* What is required *
Starting at the top of the records, output every line through the one that contains "## Overview", keeping each exactly as it appears.

Stored items from a collection:
------------------------------------

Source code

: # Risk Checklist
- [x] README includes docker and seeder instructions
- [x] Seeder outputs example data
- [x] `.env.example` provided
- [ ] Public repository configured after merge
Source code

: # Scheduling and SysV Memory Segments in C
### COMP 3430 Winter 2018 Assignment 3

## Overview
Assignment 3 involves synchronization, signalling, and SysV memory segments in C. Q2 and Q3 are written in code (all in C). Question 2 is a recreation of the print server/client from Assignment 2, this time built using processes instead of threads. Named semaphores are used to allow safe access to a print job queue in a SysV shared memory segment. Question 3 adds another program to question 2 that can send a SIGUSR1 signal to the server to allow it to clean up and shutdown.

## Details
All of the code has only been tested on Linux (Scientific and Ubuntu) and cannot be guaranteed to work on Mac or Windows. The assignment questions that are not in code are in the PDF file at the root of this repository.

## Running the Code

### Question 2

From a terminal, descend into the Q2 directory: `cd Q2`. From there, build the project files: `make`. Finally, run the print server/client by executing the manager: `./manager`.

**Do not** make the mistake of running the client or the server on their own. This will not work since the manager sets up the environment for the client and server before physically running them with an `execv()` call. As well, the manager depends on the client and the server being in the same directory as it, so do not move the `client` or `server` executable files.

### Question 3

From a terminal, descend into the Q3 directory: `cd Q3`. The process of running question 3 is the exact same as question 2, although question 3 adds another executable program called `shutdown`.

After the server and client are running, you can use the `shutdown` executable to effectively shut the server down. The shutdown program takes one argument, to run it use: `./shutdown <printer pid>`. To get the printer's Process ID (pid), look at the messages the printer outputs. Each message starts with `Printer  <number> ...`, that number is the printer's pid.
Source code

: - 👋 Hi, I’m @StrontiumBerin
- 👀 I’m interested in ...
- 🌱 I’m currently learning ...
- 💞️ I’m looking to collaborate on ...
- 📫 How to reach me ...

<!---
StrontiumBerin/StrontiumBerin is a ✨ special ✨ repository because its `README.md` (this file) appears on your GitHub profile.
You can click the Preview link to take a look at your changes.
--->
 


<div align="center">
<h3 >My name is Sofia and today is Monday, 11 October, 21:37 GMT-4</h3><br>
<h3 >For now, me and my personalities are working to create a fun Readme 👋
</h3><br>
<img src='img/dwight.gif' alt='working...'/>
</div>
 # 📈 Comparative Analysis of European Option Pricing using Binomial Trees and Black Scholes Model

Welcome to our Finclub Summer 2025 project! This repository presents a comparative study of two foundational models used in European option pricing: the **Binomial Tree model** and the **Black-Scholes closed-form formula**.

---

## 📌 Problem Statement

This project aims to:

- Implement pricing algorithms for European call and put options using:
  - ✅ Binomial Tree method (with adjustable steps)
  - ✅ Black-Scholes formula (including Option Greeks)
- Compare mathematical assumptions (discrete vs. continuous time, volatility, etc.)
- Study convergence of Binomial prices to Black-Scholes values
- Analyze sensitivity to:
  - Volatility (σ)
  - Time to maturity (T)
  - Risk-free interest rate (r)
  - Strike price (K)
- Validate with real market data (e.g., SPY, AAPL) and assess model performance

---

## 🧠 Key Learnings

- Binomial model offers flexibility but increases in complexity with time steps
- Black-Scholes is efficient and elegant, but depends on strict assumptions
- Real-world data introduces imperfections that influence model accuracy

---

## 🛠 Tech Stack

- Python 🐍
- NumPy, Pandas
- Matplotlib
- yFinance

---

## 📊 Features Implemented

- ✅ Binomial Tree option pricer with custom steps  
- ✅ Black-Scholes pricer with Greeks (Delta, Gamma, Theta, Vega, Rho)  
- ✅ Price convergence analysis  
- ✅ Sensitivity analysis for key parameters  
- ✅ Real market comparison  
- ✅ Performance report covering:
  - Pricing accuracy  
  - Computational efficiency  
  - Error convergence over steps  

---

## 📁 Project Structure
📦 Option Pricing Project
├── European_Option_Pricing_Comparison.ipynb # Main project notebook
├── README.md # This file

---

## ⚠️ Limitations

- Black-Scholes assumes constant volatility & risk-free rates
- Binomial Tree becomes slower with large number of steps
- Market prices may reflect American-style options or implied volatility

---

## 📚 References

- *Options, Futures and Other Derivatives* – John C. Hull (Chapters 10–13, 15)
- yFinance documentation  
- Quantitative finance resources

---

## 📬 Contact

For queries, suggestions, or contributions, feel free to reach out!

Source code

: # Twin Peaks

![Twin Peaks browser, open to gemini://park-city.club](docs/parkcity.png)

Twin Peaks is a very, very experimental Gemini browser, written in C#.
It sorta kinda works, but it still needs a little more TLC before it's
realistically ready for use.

------------------------------------

* Output of the task *
Source code

: # Risk Checklist
- [x] README includes docker and seeder instructions
- [x] Seeder outputs example data
- [x] `.env.example` provided
- [ ] Public repository configured after merge
Source code

: # Scheduling and SysV Memory Segments in C
### COMP 3430 Winter 2018 Assignment 3

## Overview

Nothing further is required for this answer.